丹沢、そして伯耆大山。丹沢は表と裏から入っても標高差1200mは不可避だ。伯耆大山は標高差1000メートルを僅かに切っているが登山開始地点の海抜と山頂の差を単純に見ているだけで実際には小さな高低が出てくる。いずれにせよ自分には厳しい。こうやって実は日常に戻ってからも1000m越えをトライしているのだった。しかしいつも尻込みしてしまう。

もう少し実績を重ねればよいのだろうか。数日前から考え、荷物を軽量化して思い立ってトライしてみた。標高差1050mの壁だった。

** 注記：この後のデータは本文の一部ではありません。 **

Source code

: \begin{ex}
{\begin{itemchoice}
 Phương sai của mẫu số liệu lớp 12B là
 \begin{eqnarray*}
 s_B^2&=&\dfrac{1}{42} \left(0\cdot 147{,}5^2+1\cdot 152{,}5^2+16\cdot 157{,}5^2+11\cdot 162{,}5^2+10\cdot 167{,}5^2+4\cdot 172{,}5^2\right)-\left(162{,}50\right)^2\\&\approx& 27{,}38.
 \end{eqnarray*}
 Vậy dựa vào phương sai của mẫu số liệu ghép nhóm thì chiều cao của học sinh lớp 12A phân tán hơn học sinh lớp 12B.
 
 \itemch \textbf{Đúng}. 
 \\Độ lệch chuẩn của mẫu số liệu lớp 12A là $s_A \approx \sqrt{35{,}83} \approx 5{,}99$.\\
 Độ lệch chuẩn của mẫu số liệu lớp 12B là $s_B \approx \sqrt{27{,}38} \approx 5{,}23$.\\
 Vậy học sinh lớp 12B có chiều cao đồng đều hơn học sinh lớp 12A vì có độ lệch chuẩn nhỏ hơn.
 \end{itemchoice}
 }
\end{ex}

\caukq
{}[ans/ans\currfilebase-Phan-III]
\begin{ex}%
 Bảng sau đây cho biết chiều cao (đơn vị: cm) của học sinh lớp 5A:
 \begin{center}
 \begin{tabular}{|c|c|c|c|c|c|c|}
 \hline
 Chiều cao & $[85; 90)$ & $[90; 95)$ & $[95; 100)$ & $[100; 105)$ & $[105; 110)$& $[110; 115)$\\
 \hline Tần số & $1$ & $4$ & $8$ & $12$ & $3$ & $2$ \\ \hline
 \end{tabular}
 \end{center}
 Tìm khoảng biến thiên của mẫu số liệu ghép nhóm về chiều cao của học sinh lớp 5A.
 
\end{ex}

鉄道の駅からすぐに登山道だった。いくつもの登山ルートが在る。尾根道。稜線直下をトラバースするルート、さらに下の中腹をトラバースするもの。どうあがいても山麓と山頂の標高は変わらない。ただ地形図を見ていちばんアップダウンの少ないルートを選んだ。海抜900メートルあたりまで杉と檜の混成林が続く。高低差の少ないルートは距離が長い。山の斜面をトラバースするので、幾つもの沢の源頭を横切る。そこはたいてい荒れているし小さく不安定な木橋が掛かっていることが多い。少しだけ緊張する。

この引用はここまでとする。